(Dataset entries)
------------

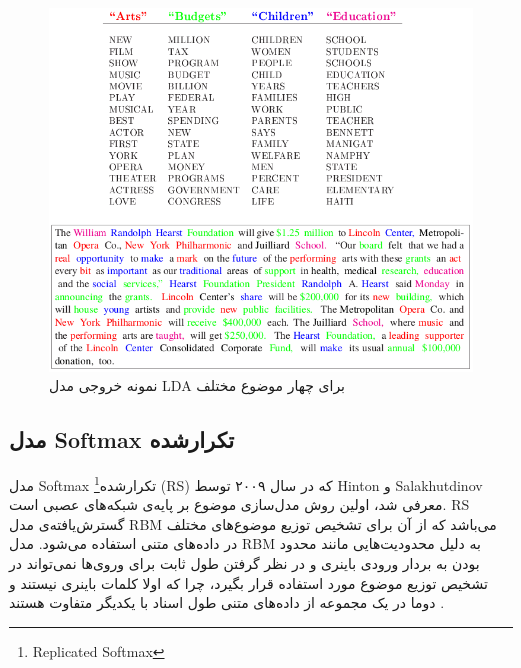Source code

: 	\begin{figure}[!t]
		\centering
		\includegraphics[scale=0.4]{chap3-img/LDAexample}
		\caption{نمونه خروجی مدل LDA برای چهار موضوع مختلف \cite{blei2003latent}}
		\label{chap3-fig11}
	\end{figure}



	\subsection{مدل Softmax تکرارشده}
	\label{chap3sec3sub5}
	
	مدل
	Softmax
	تکرارشده\footnote{Replicated Softmax}
	(RS)
	که در سال ۲۰۰۹ توسط
	Hinton
	و
	Salakhutdinov \cite{hinton2009replicated}
	معرفی‌ شد، اولین روش مدل‌سازی موضوع بر پایه‌ی شبکه‌های عصبی است.
	RS
	گسترش‌یافته‌ی مدل
	RBM
	می‌باشد که از آن برای تشخیص توزیع موضوع‌های مختلف در داده‌های متنی استفاده می‌‌شود. مدل
	RBM
	به دلیل محدودیت‌هایی مانند محدود بودن به بردار ورودی باینری و در نظر گرفتن طول ثابت برای وروی‌ها نمی‌‌تواند در تشخیص توزیع موضوع مورد استفاده قرار بگیرد، چرا که اولا کلمات باینری نیستند و دوما در یک مجموعه از داده‌های متنی طول اسناد با یکدیگر متفاوت هستند
	\cite{hinton2009replicated}.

------------

### ACTIVITY:
Please list every line of the records that contains "تکرارشده".

### RESPONSE BELOW:
	\subsection{مدل Softmax تکرارشده}
	تکرارشده\footnote{Replicated Softmax}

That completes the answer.